Polyether/Na₃Zr₂Si₂PO₁₂ Composite Solid Electrolytes for All-Solid-State Sodium Batteries

All-solid-state sodium (Na) batteries are attracting attention as alternative systems to lithium-ion batteries because of the high abundance and safety of Na. Although inorganic solid electrolytes have mainly been investigated because of their high ionic conductivity, such electrolytes show low interfacial stability with electrodes in bulk-type all-solid-state batteries. Compared with inorganic solid electrolytes, solid polymer electrolytes show high formability at electrode/electrolyte interfaces and relatively low ionic conductivity.

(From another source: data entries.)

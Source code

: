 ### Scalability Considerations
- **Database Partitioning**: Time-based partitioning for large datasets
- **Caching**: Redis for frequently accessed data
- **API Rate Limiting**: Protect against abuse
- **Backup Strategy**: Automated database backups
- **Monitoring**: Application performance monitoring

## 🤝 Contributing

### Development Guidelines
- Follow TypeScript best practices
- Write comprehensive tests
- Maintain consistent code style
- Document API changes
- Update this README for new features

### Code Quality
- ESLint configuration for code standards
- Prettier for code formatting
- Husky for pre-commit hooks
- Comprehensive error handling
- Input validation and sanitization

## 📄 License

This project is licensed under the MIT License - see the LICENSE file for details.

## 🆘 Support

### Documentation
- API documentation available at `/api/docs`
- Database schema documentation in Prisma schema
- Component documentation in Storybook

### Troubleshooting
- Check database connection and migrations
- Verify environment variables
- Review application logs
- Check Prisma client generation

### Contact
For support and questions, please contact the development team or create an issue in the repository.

To improve the ionic conductivity and mechanical properties of polymer electrolytes, addition of inorganic powder has been broadly investigated. However, few composite electrolytes of a polymer and Na-conductive inorganic electrolyte with a high content of inorganic electrolyte have been reported. In this study, composite solid electrolytes (CSEs) of a polyether-based polymer and inorganic Na₃Zr₂Si₂PO₁₂ (NZSP) were prepared to utilize the advantages of both materials. The prepared CSEs exhibited increasing ionic conductivity with decreasing NZSP ratio (<50 wt %). Differential scanning calorimetry and Fourier transform infrared spectroscopy analyses indicated that this behavior was caused by the improved segmental mobility of polyether at low NZSP content, which promoted dissociation of the NaTFSA salt. Conversely, CSEs with a high NZSP ratio showed decreased ionic conductivity because the aggregation of NZSP particles increased grain boundary resistance. With a Na metal electrode, the CSE with a high NZSP content (200 wt %) showed lower interfacial resistance and apparent activation energy compared with those of the NZSP-free system. The Na⁺ transference number of the CSEs was highest for that with a high NZSP content of 200 wt %. Higher NZSP content is therefore expected to realize faster charge transfer during the charge–discharge process than a lower NZSP content. All-solid-state Na–NaCoO₂ and Na–sulfur batteries containing the CSE with 200 wt % NZSP operated at 333 K with capacities of 115 and 170 mAh g–¹, respectively.